Entonces, el ámbito de las “convenciones
iconográficas” obedecerá a aquello que por acuerdo tácito se encuentre aprobado
en términos de su coincidencia con las fuentes escritas encargadas de velar por
la ortodoxia y la homogeneidad de las prácticas religiosas. Por ende, incluso
aquellos testimonios que en su momento elogiaron la viveza imitativa o
naturalista de los retratos religiosos con relación a su modelo real, lo
hicieron en función de lo convencionalmente permitido.
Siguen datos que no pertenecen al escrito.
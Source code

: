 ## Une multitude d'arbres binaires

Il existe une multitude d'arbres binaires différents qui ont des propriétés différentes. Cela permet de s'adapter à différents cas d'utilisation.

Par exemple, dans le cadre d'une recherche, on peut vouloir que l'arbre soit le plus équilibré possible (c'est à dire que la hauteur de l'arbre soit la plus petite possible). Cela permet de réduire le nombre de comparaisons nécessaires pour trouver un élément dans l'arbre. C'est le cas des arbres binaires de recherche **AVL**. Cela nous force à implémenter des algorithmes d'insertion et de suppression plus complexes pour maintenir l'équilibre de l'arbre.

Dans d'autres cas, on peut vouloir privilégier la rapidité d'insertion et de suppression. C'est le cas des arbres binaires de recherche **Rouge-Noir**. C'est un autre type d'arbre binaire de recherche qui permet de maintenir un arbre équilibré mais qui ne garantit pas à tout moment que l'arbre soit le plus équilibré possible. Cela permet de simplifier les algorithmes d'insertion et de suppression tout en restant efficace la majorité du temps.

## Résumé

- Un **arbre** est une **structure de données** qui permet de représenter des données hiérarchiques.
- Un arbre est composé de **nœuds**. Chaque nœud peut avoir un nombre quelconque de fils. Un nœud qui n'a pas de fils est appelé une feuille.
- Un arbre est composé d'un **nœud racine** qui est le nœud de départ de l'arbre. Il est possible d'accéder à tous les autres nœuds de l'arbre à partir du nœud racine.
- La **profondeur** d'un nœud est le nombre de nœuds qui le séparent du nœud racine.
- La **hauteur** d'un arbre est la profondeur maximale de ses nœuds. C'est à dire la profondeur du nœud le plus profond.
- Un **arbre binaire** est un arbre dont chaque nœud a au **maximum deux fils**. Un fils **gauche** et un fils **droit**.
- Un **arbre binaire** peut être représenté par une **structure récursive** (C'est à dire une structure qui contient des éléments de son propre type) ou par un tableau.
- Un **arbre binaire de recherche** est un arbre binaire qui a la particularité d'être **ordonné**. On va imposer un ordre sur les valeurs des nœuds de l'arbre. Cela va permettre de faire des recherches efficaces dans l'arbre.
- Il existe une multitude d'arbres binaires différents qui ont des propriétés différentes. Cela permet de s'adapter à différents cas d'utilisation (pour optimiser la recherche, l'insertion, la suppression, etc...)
Asimismo, es posible que
un retrato represente rasgos o actitudes veraces pero, al no ajustarse a las
normas de representación, resulte carente de credibilidad o sin posibilidad de
identificación y por ende poco icónico6. En este sentido, en el caso del retrato
religioso, sus niveles de iconicidad, identificación y credibilidad,
dependerán, tanto más de la representación de un conjunto determinado de
atributos, rasgos y actitudes avalados por las fuentes escritas que de sus
cualidades imitativas. Aunque esto no quiere decir que, en ciertos casos, la
fidelidad mimética no sea importante e incluso determinante en términos de su
utilidad y eficacia.
Tensiones
entre codificación e individualidad: el retrato corporativo
Es preciso distinguir entre aquellos
retratos individuales, conocidos como retratos de
aparato, y el retrato corporativo cuya
función principal se centra en la representación de un individuo como miembro
de un cuerpo social o colectivo determinado, con el fin de representarlo también.
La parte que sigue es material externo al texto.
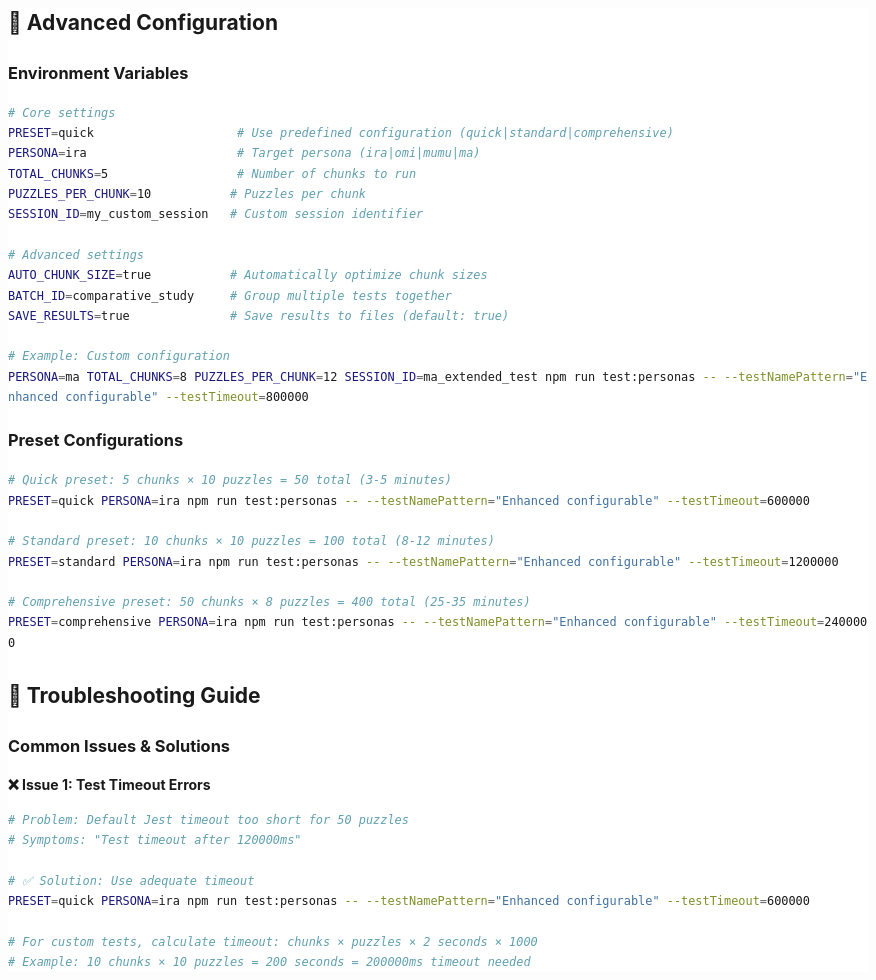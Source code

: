 ## 🔧 Advanced Configuration

### Environment Variables
```bash
# Core settings
PRESET=quick                    # Use predefined configuration (quick|standard|comprehensive)
PERSONA=ira                     # Target persona (ira|omi|mumu|ma)
TOTAL_CHUNKS=5                  # Number of chunks to run
PUZZLES_PER_CHUNK=10           # Puzzles per chunk
SESSION_ID=my_custom_session   # Custom session identifier

# Advanced settings
AUTO_CHUNK_SIZE=true           # Automatically optimize chunk sizes
BATCH_ID=comparative_study     # Group multiple tests together
SAVE_RESULTS=true              # Save results to files (default: true)

# Example: Custom configuration
PERSONA=ma TOTAL_CHUNKS=8 PUZZLES_PER_CHUNK=12 SESSION_ID=ma_extended_test npm run test:personas -- --testNamePattern="Enhanced configurable" --testTimeout=800000
```

### Preset Configurations
```bash
# Quick preset: 5 chunks × 10 puzzles = 50 total (3-5 minutes)
PRESET=quick PERSONA=ira npm run test:personas -- --testNamePattern="Enhanced configurable" --testTimeout=600000

# Standard preset: 10 chunks × 10 puzzles = 100 total (8-12 minutes)
PRESET=standard PERSONA=ira npm run test:personas -- --testNamePattern="Enhanced configurable" --testTimeout=1200000

# Comprehensive preset: 50 chunks × 8 puzzles = 400 total (25-35 minutes)
PRESET=comprehensive PERSONA=ira npm run test:personas -- --testNamePattern="Enhanced configurable" --testTimeout=2400000
```

## 🚨 Troubleshooting Guide

### Common Issues & Solutions

**❌ Issue 1: Test Timeout Errors**
```bash
# Problem: Default Jest timeout too short for 50 puzzles
# Symptoms: "Test timeout after 120000ms"

# ✅ Solution: Use adequate timeout
PRESET=quick PERSONA=ira npm run test:personas -- --testNamePattern="Enhanced configurable" --testTimeout=600000

# For custom tests, calculate timeout: chunks × puzzles × 2 seconds × 1000
# Example: 10 chunks × 10 puzzles = 200 seconds = 200000ms timeout needed
```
La historiadora del arte novohispano Paula Mues Orts asegura que en el retrato
corporativo “se privilegió la generación del sentimiento de pertenencia, unidad
y estabilidad, ante la personalidad individual de los miembros del cuerpo
social” (89). Dicho cuerpo social se construyó a partir de una analogía normada
y uniforme, encargada de proveer a la cabeza simbólica de la corporación de un
carácter sólido, estable y continuo en su labor. Los retratos corporativos, en
palabras de la autora, dieron cuenta de la historicidad institucional y
asimismo otorgaron a los receptores una sensación de solidez, permanencia y
distinción social, al momento de relacionar al personaje o personajes
representados con la corporación a la que pertenecieron.
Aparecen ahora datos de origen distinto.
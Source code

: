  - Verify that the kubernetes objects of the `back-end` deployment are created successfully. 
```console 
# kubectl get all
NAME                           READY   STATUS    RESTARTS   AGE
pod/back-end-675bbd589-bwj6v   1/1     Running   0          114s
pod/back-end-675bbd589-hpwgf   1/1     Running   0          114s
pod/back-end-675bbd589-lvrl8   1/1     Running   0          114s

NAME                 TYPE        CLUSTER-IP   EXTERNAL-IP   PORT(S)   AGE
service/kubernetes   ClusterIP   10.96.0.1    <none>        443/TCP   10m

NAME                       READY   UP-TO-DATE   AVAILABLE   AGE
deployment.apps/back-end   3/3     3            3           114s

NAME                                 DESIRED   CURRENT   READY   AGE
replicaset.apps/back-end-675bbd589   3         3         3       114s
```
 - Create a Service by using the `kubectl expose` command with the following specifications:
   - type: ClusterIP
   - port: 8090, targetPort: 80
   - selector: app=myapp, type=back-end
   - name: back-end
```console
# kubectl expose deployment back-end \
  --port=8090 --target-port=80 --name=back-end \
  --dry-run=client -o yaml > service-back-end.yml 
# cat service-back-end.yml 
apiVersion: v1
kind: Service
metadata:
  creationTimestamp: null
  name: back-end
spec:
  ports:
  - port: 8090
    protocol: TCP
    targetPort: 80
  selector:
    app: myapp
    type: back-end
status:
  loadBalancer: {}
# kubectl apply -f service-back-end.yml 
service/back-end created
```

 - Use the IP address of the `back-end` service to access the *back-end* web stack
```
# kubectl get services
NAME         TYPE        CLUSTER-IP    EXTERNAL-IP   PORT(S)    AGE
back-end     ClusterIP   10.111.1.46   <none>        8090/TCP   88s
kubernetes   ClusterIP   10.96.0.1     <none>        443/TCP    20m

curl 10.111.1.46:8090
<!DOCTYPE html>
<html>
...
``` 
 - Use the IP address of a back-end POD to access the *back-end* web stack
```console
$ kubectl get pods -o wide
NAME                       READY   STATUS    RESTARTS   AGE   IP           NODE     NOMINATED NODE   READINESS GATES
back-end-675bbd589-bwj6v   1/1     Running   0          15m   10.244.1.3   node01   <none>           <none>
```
De acuerdo con lo anterior, es posible
afirmar que en este tipo de representaciones existió una preferencia por los
rasgos de identificación grupal o colectiva, incluso por encima de aquellos
relativos a la individualidad del personaje, en términos de su fidelidad
mimética. Esto no quiere decir que en muchos casos no se tratara de una imagen
fidedigna, no obstante, fueron precisamente los atributos y los símbolos de
pertenencia a un grupo determinado los que dotaron al retrato corporativo de
verosimilitud y asimismo propiciaron en el espectador los sentimientos de
aceptación e identificación respecto a este. En tal sentido, Paula Mues afirma
que “el retrato no podía ser el resultado de la mera copia del natural, sino
que era necesario atender a la categoría social del retratado y representarlo
según su condición, dignidad o idea de sí mismo” (85). En lo relativo a la
caracterización del retrato corporativo novohispano, la autora hace énfasis en
la existencia de una dicotomía entre naturalismo e idealismo, con una fuerte
tendencia hacia lo segundo. Por ello, en términos historiográficos, este género
ha sido considerado en numerosos textos de arte novohispano secundario, por
calificársele de “poco naturalista, y falto de originalidad en su composición y
factura” (84). Debido a esto, según la autora, el retrato corporativo no ha
recibido la atención requerida por parte de los especialistas, en relación con
el conjunto de expectativas, valores y vínculos sociales generados alrededor de
sus codificadas formulaciones.
En términos de lo anteriormente expuesto,
es importante señalar que existió, al menos en teoría, una diferencia entre pintar aequalitas, es decir, equiparando al modelo
viviente, pintar similar o
metafóricamente y, por último, formular una imagen o imago a
partir de una serie de convenciones e incluso modificaciones en pro de una
construcción de carácter esencialmente simbólico. En este sentido, Mues (86)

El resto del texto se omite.